▶ **TASK DESCRIPTION**
Nothing is needed except the lines below that run from the one with "Windows XR plugin</span></span>](windows-xr-plugin.md)" through the one with "Reality OpenXR** plugin.</span></span>", repeated exactly.

Source texts of formatted documents:
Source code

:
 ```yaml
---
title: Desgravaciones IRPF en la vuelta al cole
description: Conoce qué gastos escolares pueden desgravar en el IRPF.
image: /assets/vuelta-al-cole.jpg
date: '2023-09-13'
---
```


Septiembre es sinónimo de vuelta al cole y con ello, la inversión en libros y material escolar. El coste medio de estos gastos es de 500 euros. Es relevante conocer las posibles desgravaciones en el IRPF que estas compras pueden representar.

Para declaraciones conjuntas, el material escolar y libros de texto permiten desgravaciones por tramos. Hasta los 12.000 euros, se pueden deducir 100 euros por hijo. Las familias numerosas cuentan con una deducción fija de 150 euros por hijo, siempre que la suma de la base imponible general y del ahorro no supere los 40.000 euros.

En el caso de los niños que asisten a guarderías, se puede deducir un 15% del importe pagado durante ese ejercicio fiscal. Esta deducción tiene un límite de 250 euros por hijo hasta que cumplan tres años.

* * *

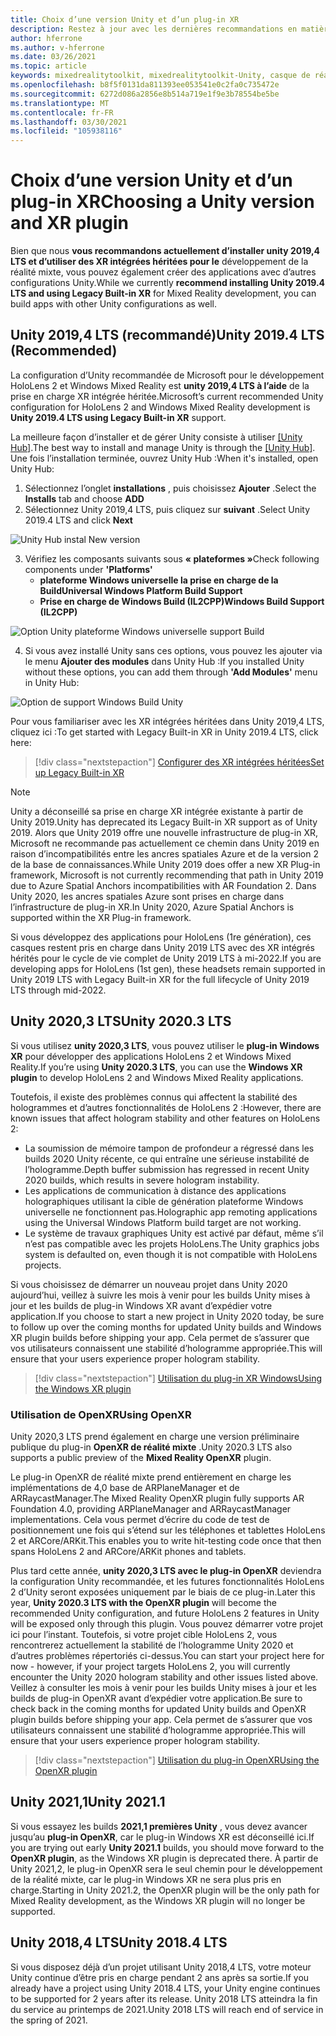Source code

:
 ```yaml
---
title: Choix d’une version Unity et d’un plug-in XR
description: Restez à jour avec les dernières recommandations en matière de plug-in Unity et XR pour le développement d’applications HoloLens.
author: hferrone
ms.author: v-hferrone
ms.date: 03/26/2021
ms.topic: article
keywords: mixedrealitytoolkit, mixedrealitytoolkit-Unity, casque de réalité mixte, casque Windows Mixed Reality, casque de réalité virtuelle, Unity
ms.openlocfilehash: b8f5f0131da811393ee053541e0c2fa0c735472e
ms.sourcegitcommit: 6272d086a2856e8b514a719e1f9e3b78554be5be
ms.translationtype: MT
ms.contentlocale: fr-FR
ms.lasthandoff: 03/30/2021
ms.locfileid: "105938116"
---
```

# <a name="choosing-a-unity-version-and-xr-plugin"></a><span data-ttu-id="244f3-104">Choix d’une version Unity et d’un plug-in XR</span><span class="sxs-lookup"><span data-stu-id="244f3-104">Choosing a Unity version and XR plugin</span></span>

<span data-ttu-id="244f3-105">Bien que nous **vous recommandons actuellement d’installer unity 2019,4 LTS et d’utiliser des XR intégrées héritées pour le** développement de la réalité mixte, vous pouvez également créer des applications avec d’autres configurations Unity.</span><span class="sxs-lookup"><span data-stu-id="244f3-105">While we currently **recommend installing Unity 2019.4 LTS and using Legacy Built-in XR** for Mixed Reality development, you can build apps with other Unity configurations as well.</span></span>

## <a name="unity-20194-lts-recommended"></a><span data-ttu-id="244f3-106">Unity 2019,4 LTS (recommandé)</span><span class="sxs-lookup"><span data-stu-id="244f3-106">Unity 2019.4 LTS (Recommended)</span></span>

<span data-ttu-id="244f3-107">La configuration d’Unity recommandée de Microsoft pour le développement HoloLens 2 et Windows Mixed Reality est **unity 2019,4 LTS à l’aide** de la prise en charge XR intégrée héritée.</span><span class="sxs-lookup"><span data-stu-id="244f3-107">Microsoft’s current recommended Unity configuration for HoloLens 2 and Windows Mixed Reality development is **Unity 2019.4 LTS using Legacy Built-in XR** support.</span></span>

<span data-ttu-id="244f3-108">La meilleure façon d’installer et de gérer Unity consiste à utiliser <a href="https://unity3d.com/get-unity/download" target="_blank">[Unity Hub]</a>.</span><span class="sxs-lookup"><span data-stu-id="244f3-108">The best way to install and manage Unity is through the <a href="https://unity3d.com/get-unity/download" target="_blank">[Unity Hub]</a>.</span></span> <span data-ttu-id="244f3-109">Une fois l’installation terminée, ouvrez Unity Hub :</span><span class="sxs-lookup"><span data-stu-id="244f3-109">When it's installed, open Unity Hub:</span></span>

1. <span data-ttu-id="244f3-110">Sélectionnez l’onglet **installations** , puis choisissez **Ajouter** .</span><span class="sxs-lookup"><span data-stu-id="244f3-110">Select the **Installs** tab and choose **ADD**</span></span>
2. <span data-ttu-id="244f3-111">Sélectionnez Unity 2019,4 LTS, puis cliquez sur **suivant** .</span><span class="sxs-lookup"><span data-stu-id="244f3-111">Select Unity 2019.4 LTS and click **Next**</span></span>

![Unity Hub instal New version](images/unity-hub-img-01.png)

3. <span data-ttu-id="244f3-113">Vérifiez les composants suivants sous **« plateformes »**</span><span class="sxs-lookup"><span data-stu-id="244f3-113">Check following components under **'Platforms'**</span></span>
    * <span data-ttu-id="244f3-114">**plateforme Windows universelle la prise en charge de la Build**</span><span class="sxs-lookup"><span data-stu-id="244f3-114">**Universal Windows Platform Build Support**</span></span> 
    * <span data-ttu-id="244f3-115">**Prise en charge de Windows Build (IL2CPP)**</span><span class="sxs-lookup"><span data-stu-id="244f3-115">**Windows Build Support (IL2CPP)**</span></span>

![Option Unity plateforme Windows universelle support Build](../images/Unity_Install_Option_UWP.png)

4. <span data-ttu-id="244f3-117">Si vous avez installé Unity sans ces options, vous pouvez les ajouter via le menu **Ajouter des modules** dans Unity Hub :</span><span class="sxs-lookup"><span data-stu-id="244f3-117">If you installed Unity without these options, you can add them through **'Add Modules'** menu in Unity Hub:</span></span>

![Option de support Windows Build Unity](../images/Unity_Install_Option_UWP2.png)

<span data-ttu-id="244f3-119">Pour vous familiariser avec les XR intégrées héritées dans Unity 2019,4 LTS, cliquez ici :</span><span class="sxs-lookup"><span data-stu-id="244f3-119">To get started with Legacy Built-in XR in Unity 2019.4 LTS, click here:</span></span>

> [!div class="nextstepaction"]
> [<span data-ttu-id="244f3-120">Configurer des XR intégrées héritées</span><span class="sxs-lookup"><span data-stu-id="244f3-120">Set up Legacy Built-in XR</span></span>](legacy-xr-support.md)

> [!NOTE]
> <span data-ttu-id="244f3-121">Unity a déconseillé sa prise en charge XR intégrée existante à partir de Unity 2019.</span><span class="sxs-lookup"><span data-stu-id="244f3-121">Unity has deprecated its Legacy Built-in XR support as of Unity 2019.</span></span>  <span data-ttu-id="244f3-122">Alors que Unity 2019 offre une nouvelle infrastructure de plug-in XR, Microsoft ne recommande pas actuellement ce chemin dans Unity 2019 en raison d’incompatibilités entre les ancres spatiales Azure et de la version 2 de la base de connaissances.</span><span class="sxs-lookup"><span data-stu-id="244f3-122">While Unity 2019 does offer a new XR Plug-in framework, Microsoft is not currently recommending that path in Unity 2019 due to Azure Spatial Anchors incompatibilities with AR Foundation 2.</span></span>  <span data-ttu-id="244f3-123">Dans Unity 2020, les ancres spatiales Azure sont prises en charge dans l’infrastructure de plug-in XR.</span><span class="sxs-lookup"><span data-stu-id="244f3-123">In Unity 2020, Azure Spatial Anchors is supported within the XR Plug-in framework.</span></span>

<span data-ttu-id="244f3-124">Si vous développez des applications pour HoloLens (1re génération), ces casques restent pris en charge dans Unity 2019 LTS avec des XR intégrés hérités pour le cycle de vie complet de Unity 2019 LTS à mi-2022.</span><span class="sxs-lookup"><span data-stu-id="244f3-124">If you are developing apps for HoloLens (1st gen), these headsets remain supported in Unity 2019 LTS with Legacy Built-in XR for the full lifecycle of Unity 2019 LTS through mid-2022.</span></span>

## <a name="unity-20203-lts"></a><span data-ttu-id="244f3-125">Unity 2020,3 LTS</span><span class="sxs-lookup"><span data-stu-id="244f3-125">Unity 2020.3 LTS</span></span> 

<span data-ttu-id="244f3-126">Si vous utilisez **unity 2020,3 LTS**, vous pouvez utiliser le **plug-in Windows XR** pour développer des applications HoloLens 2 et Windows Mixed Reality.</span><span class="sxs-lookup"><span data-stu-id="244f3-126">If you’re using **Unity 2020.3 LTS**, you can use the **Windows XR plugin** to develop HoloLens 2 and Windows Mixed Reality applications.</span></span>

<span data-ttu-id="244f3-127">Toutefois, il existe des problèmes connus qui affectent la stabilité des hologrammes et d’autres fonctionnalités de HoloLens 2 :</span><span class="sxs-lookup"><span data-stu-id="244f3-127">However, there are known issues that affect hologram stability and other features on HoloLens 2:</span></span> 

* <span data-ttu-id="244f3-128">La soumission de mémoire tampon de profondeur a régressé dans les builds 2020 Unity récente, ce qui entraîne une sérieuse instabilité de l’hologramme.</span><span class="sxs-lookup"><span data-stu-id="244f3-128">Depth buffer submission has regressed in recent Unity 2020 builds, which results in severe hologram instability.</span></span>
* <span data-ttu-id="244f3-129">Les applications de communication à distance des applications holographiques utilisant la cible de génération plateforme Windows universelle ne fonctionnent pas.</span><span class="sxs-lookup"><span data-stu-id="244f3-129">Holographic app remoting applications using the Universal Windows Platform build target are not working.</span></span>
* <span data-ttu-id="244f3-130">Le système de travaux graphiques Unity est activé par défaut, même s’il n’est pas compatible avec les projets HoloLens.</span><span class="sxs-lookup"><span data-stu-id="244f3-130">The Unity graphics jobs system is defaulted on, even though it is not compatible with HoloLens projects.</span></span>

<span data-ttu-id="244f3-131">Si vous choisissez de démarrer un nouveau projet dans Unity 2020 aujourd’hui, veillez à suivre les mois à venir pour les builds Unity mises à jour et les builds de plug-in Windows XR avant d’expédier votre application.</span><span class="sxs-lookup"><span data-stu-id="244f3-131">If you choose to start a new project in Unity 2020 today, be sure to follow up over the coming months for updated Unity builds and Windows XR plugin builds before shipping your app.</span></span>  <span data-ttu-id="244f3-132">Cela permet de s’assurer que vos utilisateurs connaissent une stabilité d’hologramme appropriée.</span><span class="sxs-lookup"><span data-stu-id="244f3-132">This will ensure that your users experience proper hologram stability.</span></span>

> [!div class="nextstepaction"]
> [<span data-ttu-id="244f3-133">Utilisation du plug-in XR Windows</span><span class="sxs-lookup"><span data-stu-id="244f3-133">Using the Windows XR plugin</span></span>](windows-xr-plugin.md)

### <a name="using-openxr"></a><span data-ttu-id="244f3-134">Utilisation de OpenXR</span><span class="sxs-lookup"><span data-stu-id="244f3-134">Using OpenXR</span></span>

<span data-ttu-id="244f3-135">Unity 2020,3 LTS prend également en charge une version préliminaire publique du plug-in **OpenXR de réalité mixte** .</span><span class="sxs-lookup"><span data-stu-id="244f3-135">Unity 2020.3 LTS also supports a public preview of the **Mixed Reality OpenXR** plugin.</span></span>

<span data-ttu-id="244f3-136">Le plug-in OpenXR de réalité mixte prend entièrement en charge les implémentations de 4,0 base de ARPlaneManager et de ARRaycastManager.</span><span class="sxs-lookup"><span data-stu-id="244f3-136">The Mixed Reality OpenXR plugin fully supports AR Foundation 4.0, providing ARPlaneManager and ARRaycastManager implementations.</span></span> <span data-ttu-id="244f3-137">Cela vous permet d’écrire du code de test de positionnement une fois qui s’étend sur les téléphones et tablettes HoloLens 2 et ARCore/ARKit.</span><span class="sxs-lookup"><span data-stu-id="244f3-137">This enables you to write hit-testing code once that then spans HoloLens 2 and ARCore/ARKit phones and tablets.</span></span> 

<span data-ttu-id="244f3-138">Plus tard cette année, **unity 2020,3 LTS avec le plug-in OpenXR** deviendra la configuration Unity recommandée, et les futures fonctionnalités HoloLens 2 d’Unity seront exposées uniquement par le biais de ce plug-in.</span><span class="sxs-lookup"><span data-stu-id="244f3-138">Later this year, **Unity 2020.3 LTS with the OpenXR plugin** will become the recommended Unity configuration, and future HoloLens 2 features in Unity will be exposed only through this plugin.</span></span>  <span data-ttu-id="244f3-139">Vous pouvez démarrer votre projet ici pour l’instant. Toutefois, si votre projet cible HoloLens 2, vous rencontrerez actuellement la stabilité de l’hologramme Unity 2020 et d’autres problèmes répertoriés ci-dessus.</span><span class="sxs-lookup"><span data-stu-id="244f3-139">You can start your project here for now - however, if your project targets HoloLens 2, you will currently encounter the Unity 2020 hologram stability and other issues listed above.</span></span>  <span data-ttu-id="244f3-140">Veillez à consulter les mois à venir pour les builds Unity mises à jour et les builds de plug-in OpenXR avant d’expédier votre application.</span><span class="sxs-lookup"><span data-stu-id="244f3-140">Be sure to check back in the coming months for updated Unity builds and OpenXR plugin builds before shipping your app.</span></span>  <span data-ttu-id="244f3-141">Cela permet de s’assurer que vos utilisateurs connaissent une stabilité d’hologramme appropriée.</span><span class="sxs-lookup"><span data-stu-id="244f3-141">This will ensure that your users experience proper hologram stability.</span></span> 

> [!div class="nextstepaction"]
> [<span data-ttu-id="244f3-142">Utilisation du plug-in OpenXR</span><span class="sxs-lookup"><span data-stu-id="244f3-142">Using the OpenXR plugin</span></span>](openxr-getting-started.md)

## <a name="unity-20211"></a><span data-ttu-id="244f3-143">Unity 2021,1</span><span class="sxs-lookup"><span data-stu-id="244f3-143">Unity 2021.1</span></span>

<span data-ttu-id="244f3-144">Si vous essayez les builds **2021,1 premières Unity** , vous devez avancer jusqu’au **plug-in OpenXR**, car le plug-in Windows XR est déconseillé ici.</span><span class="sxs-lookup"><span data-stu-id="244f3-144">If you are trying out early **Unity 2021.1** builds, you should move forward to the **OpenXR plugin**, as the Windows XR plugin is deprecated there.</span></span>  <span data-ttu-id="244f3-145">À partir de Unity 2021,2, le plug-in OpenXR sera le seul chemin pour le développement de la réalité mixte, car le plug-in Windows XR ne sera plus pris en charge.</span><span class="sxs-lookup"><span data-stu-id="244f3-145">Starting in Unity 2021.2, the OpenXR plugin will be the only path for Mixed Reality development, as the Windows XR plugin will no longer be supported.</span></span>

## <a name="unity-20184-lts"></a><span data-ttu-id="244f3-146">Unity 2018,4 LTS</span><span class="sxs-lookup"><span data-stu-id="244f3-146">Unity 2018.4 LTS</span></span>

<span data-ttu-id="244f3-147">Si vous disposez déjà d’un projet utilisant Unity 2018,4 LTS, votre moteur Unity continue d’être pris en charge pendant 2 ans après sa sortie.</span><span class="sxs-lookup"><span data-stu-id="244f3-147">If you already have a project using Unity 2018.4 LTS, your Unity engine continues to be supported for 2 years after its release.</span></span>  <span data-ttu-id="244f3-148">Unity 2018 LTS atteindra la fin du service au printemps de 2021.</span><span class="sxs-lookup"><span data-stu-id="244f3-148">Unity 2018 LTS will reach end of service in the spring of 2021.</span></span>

...

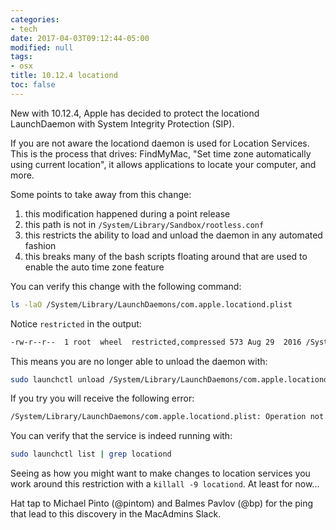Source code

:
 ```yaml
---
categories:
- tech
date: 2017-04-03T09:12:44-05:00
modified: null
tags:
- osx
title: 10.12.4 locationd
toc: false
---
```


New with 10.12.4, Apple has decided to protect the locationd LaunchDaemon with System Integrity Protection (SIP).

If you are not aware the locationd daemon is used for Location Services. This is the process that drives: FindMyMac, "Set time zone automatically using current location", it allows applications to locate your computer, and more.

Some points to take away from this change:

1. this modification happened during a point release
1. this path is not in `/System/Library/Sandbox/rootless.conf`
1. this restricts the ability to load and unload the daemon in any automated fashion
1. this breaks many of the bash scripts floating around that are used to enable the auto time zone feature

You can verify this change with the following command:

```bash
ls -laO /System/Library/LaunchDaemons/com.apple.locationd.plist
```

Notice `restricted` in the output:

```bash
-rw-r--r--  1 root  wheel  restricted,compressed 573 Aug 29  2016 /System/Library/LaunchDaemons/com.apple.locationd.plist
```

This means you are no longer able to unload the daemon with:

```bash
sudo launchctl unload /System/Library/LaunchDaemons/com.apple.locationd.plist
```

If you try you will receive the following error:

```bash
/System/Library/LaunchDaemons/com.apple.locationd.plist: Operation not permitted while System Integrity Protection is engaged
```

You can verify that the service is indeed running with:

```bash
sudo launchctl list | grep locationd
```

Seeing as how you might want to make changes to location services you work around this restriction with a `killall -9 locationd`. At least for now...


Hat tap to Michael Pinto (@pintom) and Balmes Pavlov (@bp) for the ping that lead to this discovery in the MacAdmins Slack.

▶ **YOUR RESPONSE**
> [<span data-ttu-id="244f3-133">Utilisation du plug-in XR Windows</span><span class="sxs-lookup"><span data-stu-id="244f3-133">Using the Windows XR plugin</span></span>](windows-xr-plugin.md)

### <a name="using-openxr"></a><span data-ttu-id="244f3-134">Utilisation de OpenXR</span><span class="sxs-lookup"><span data-stu-id="244f3-134">Using OpenXR</span></span>

<span data-ttu-id="244f3-135">Unity 2020,3 LTS prend également en charge une version préliminaire publique du plug-in **OpenXR de réalité mixte** .</span><span class="sxs-lookup"><span data-stu-id="244f3-135">Unity 2020.3 LTS also supports a public preview of the **Mixed Reality OpenXR** plugin.</span></span>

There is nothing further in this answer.